Most of all though, I will never forget the look on the girl’s
mother’s face when it was done. She was smiling. She was happy. I
think that was the most painful thing about that situation, even more so
than the physical pain- her ignorance of what she had just inflicted on
her daughter.
If I had any doubts about what I was doing, about the subject matter
of my first feature length film, they were banished by what I had just
seen. I became ever more determined to finish it, to tell this story
and hopefully challenge the idea, the belief that this practice was
necessary.
Like many of us who grow up in the cities, the practice of Female
Genital Mutilation (FGM) is not something we naturally think about. I
mean I guess we are aware of it in an abstract way, but thankfully, for
many of us, it is not something that we will ever have to personally
deal with.
I actually had another movie in mind for my first movie, but a
scriptwriter, Gbenga Adesanya, pitched the idea for this film to me. I
read the script and I loved it. The film is called ‘Onikola’ and it’s
such a beautiful story, a love story. I left the meeting thinking about
it, and I got home and I did a bit of research and discovered that
despite previous efforts to curb it, it was still practiced in half the
country.
There have been gains, all the research done by international
agencies like UNICEF shows that the numbers have been dropping thanks to
the efforts by government agencies and NGOs but it is not a sustained
drop and once the projects and initiatives run their course the decline
stops. The numbers show that it has been reduced, but not completely
eradicated.
According to UNICEF, the practice had dropped by about half in
Nigeria according to results of a 20-year study. However, more still
needs to be done. Nigeria’s population is vast, and this meant that the
country contributed at least a quarter of the incidents worldwide.

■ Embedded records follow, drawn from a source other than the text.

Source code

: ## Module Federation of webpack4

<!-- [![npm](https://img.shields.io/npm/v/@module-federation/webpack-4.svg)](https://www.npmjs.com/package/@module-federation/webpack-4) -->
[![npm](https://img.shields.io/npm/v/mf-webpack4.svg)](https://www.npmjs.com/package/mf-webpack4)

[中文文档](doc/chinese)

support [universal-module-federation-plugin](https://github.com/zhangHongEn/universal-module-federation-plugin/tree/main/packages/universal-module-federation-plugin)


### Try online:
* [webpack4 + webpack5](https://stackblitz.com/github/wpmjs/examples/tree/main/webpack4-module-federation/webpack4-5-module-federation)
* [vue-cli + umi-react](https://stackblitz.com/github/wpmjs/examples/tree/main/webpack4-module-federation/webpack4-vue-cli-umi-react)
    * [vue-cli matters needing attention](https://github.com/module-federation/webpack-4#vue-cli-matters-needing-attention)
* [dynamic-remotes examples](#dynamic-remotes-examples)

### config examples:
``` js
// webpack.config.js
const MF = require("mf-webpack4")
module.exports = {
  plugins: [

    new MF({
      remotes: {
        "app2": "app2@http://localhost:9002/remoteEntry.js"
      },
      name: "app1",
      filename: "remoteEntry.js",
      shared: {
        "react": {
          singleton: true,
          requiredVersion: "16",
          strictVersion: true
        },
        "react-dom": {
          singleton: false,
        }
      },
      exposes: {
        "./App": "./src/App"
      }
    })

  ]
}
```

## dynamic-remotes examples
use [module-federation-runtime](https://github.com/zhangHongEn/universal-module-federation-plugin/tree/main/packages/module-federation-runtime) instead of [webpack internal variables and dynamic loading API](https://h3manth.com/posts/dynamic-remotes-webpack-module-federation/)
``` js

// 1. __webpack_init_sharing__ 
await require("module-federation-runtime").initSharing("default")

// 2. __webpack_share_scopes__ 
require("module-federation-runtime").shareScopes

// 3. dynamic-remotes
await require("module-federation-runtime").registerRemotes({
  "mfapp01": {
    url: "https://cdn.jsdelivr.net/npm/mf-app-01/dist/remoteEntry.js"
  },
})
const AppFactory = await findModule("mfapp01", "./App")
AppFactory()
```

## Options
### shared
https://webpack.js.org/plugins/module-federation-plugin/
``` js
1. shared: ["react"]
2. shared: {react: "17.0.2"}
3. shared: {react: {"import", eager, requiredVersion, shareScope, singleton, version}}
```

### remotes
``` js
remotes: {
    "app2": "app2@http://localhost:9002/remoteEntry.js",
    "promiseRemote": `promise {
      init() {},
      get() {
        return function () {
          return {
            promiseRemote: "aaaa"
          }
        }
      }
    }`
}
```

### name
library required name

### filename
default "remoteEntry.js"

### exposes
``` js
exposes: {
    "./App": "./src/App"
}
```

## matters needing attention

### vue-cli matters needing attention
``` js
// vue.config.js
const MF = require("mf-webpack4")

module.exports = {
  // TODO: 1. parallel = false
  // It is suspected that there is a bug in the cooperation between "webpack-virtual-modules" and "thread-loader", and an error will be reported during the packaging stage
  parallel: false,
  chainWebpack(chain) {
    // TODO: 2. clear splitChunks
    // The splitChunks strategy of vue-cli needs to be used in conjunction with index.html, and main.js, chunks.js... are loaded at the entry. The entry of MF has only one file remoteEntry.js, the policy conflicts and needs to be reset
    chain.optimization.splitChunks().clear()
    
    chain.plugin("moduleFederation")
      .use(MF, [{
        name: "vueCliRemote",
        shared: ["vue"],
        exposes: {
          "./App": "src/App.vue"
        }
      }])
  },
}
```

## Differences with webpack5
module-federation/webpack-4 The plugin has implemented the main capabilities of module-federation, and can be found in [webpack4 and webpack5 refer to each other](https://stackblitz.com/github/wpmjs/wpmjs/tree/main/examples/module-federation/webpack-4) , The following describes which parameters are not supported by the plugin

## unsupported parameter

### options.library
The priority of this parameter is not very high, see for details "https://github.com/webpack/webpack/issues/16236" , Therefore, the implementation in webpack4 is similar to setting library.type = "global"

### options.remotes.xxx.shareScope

With thirty million people in danger of FGM worldwide, this roughly
means that at least 7.5 million girls in Nigeria are still in danger.
We cannot afford to be relaxed but we are. These days almost nothing,
or let me say minimal efforts are going to combat this perhaps because
we think we’re winning in the fight against it. Well, my experience, my
witnessing a young girl get circumcised shows that it is still
prevalent.
I felt that we needed passionate people, people who were passionate
about young women. Not just about their condition and their fundamental
human rights, although that is very important, but about the way they
perceive the world, the way they think. I felt we needed to do
something, consistently and continually to fight the gender inequality
and gender based violence that is meted upon these young girls by their
parents, by their mothers due to a warped sense that it is what society
wants.
At first I thought that perhaps we could change the law; make FGM
illegal. Maybe I could target my campaign at those with the power to
make and enforce laws in society. Who knows, maybe that would have
worked elsewhere, but not here in Nigeria, where we are our own local
government chairmen and where we provide our own amenities and security.
Would people listen to the government? And in some of those
far-flung rural areas where the practice is rife, could the law even be
properly enforced?
And this is before the fact that the lawmakers in Nigeria’s highest
legislative house recently voted to keep a portion of the constitution
that effectively allowed child marriage intact. Something tells me the
rights of the girl child are not too high on their list of priorities.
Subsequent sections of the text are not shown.